Volvo Electric Machine Pilot Cuts 6T of Emissions

SHARE

Green Resources

Volvo electric wheel loader.

In a year-long test, four fleets put a combined 400 hours on a Volvo ECR25 electric excavator and a Volvo L25 electric loader, saving 560 gallons of fuel and keeping 6 metric tons of carbon dioxide emissions out of the atmosphere, according to results released by Volvo Construction Equipment.

The $2 million pilot program was run under an Environmental Protection Agency (EPA) grant administered by the South Coast Air Quality Management District (AQMD).

What's the current state of electric equipment?

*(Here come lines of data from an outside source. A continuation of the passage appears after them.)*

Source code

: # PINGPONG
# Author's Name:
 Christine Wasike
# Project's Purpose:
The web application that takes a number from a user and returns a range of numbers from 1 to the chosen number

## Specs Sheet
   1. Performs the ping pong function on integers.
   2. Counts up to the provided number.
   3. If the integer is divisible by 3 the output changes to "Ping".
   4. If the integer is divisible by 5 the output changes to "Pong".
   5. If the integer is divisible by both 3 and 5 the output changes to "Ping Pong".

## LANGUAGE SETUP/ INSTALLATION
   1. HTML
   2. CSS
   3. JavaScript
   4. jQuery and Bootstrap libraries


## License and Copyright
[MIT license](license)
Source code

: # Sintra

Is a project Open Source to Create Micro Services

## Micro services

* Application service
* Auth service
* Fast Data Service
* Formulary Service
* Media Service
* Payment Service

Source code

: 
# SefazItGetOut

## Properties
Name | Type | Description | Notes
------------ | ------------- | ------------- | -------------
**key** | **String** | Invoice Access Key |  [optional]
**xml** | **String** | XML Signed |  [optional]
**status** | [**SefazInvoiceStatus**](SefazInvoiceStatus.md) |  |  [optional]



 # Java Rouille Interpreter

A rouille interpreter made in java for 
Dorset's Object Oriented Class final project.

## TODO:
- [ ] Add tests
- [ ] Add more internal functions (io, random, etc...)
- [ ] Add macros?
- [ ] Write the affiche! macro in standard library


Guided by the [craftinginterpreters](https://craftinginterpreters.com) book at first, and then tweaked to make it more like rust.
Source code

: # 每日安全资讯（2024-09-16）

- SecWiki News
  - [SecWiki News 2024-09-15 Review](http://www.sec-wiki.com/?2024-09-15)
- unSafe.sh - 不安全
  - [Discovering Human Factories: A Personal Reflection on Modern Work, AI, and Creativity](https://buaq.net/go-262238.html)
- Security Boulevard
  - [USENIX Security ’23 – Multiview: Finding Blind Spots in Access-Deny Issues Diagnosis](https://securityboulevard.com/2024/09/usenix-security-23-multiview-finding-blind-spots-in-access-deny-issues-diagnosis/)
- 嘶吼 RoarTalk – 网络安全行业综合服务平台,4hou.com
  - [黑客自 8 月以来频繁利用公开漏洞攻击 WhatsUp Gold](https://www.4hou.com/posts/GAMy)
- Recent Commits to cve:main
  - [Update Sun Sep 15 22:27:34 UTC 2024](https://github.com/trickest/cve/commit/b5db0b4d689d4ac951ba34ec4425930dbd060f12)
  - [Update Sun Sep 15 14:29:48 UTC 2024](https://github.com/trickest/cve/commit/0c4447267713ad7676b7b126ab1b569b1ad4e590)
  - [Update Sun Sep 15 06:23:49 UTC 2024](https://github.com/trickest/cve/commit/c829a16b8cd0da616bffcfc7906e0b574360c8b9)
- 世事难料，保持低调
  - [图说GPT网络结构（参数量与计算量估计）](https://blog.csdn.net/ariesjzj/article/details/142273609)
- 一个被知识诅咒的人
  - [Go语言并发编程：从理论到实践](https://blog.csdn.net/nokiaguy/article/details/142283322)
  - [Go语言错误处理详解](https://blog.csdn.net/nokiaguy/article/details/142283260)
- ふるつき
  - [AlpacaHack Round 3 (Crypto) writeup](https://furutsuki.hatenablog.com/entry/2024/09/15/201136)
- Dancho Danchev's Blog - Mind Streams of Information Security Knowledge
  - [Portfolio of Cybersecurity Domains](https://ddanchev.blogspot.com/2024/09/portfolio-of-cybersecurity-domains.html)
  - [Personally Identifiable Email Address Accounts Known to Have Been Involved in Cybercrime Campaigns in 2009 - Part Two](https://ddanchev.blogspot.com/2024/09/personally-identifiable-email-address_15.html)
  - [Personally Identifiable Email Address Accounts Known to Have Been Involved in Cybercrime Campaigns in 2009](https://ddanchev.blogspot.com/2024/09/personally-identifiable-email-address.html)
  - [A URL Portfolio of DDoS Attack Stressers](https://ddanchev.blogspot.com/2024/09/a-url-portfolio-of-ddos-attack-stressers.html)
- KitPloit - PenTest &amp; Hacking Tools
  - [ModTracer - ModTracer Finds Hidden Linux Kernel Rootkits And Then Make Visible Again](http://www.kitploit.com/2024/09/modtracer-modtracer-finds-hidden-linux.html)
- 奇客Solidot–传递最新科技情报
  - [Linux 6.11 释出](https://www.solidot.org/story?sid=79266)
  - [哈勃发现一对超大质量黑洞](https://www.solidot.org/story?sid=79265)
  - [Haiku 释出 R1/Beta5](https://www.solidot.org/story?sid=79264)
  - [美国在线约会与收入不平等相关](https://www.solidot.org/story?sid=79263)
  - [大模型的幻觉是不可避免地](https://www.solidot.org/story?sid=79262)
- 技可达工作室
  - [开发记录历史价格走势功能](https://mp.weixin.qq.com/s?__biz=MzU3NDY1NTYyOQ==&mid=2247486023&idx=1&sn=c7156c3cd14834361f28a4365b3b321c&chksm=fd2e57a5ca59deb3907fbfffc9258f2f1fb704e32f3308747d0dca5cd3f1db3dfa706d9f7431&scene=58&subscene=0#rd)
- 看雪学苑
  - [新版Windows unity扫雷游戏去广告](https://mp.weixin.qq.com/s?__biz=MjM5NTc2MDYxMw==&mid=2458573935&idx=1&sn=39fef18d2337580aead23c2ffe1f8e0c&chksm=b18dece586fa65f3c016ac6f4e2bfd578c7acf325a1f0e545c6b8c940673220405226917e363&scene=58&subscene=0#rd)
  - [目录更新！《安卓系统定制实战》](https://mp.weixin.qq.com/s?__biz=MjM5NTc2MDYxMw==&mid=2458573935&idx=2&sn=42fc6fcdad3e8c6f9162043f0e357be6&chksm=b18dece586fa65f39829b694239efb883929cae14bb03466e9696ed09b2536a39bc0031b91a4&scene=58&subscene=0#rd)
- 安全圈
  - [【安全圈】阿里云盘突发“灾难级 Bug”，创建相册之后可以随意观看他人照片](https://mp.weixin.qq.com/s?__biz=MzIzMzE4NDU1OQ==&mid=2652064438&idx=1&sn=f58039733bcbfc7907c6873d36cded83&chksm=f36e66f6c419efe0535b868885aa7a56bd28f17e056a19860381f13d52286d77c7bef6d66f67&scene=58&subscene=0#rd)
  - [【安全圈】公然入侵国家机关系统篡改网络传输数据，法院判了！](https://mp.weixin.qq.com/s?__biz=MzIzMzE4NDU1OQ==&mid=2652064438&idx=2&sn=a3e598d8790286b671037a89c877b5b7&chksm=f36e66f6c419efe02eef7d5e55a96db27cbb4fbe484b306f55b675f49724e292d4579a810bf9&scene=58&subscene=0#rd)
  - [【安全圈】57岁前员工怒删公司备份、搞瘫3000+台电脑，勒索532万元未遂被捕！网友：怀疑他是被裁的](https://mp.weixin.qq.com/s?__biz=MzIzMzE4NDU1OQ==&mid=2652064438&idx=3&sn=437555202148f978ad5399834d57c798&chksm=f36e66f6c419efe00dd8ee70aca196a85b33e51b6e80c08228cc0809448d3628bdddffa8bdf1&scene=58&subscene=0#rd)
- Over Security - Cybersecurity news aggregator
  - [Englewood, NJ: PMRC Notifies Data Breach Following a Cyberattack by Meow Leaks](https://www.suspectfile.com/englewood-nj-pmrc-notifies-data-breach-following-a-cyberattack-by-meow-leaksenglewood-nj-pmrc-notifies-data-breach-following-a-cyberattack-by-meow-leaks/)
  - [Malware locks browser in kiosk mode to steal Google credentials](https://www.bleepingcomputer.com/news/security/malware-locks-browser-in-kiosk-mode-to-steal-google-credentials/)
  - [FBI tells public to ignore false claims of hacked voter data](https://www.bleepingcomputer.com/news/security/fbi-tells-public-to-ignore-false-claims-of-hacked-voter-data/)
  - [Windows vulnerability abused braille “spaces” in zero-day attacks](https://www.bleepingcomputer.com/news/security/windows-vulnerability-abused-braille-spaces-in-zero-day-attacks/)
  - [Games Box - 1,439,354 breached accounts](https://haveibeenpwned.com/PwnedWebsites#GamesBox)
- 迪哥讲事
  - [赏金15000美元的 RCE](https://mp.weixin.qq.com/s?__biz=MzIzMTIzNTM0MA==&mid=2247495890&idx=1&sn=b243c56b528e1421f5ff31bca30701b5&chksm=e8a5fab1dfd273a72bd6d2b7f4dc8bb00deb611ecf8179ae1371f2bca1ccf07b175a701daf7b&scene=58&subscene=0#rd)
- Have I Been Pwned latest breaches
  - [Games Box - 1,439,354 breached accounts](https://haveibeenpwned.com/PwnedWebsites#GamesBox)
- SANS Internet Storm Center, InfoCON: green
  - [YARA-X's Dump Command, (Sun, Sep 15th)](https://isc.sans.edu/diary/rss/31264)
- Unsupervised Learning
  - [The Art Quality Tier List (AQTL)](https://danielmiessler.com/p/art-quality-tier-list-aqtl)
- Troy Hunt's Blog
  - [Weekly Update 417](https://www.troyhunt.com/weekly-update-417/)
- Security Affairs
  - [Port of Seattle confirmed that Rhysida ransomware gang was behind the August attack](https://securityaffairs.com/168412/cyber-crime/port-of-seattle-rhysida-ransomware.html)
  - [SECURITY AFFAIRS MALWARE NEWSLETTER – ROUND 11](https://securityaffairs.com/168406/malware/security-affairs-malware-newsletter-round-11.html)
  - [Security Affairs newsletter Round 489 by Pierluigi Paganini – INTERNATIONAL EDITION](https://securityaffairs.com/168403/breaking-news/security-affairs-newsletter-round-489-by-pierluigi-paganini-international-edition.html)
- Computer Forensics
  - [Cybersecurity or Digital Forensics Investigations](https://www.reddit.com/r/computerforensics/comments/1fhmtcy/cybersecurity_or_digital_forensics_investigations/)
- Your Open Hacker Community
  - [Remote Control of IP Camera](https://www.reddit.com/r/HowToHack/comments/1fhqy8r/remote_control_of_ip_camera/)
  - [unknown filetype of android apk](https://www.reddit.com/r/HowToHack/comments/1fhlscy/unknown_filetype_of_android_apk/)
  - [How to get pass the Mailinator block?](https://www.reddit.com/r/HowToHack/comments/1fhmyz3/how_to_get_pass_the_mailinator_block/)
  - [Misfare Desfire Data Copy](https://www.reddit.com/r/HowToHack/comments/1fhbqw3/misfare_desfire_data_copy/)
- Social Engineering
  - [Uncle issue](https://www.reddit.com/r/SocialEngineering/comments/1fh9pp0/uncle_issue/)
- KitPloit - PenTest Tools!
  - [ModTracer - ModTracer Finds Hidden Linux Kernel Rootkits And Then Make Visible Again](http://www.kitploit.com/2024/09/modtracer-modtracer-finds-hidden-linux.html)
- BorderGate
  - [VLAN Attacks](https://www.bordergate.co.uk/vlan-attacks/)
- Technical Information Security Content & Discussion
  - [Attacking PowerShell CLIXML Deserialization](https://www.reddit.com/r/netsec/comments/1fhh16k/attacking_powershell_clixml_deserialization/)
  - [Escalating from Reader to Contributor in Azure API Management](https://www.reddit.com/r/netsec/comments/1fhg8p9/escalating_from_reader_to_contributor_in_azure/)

“The California pilot project supports what we’ve seen on job sites in Europe and elsewhere: Our battery-electric compact excavator and compact wheel loader are viable alternatives to diesel equipment for construction fleets that want to reduce their carbon footprints,” said Melker Jernberg, president of Volvo Construction Equipment via video during a press event in Los Angeles.

How Volvo electric machines performed

The two electric machines are powered by lithium-ion batteries, and users noted noise reduction as a key benefit to the machines. They said the lower noise levels improved operator communication, reduced operator fatigue, and provided a safer work environment. Customers were also able to use the machines inside building and other structures where diesel exhaust is restricted.

Volvo said it recorded lowered exterior noise levels by 9 decibels on the ECR25 electric excavator compared to their diesel counterparts, which represents a 90 percent decrease in sound power. The L25 electric wheel loader exhibits a similar reduction.

The Volvo electric machines have similar specifications to their diesel equivalents, and pilot project participants said that in practice the performance matched that of diesel machines. There also was positive feedback on the decreased maintenance needs of the electric machines, which don’t require maintenance items such as oil, oil filters, diesel particulate filters, or a diesel exhaust fluid (DEF) tank.

Volvo said the machines also matched performance in several key areas, including digging depth and breakout force on the excavator and tipping load and dump height on the wheel loader.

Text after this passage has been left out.